Today I drove home from a meeting in Conyers, Ga. It was hot, ~ 103 degrees, and good day to be driving instead of out working in the woods. The meeting went well, but I have one more in Charlotte next week. But the other night my wife told me that there was a monastery somewhere around Conyers. So I Googled it, and sure enough it was nearly around the corner from where I was staying. Cool.

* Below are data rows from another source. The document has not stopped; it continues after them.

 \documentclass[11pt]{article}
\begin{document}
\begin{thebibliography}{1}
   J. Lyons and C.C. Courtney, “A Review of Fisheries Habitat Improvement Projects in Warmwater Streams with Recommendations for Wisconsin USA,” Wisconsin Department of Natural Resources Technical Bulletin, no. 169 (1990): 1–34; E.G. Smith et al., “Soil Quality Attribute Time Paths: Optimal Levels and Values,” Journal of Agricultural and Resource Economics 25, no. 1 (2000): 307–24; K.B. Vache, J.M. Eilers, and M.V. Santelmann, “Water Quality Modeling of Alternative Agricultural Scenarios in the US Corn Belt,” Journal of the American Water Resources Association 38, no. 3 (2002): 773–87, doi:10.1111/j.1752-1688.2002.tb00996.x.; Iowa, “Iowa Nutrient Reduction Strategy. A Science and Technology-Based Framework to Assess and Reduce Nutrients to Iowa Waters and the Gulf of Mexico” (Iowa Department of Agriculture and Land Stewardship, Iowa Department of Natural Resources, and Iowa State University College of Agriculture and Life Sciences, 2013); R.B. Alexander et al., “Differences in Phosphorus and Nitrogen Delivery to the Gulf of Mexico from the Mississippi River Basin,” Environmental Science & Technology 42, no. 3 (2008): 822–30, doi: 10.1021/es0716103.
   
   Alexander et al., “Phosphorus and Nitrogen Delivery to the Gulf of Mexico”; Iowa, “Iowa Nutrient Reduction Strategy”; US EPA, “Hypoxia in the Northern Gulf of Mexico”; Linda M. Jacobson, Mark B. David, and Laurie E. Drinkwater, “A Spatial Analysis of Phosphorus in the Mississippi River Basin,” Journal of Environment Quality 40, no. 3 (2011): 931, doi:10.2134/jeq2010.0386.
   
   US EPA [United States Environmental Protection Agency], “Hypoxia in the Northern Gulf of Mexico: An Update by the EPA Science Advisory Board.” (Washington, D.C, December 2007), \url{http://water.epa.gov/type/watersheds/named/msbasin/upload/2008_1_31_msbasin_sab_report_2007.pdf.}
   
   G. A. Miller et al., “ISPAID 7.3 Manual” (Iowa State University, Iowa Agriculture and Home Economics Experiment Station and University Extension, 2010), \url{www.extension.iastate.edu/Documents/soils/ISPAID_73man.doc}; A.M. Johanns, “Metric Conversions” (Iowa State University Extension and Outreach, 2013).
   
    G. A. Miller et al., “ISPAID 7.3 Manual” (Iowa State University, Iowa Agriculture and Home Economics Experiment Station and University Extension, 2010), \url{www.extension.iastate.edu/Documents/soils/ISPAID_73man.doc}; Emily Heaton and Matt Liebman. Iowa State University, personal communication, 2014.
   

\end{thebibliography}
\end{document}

So after the meeting this morning, I let my GPS drive me to the monastery. There it was, a Trappist monastery in suburban Atlanta. And they have some of the nicest little (naturally) Bonsai trees you’ll ever see, Dawn Redwoods, Trident Maples, even Bald Cypress. I’ve always wanted a Bald Cypress Bonsai (it’s a Forester thing), but I didn’t get one. Maybe I can get one for Christmas. And they make fudge there, oooh… I didn’t buy any though, it was over 100 degrees. I didn’t think it would make the 4 hour drive in any recognizable form. It would have been a chocolate and nut puddle in the floor board.
I had some birthday money left, and picked up a couple of books (like I needed another book, or an excuse to BUY a book!). I picked up “New Seeds of Contemplation” by Thomas Merton, since my original “Seeds of Contemplation” is so old that it is falling apart when I open it up. And I also picked up a biography of Charles de Foucauld by Robert Elsberg. I’ve been wanting to read about de Foucauld since finishing Carlo Carretto’s “Letters from the Desert”. From what I understand, his was such an approach that he should be so Christ-like that his neighbors would be attracted to his Master. He may have been that, but he was eventually murdered for suspicion of being a french spy. My purpose for reading about him though is to understand the passion of a man who will give up everything he owns in this world in order to share Christ with the poorest of the poor. Whatever mistakes he may have made along the way, such a man is one beautiful soul, a jewel in heaven’s crown. I was tempted to get the book, “Caryll Houselander, Essential Writings”, but figured since Penni was telling us about that I might read it later.
And I found a cross to replace the one I lost in the woods several weeks ago, must have snagged it on a bush. I’d worn it for nearly 30 years. The new one is called a scripture cross, it’s a celtic design covered with minute depictions of gospel stories. As I was checking out, the Abbot walked by, and the woman helping me called him over. She asked if he would like to bless it. He was delighted, prayed over it, and anointed it. I was very moved by his gesture. He was a gentle man, you could sense that in his voice, see it in his eyes. And this simple act brought me a moment of peace, of clarity.
I want to be monastic, but not in the full sense of a cloister, of a solitude apart, of celibacy. I want to be in a monastic community that puts itself back into the world, that is strong enough to live that way in the midst of the craziness of this life.
I think the more I hear Him, the closer I follow Him, the better I’ll find it.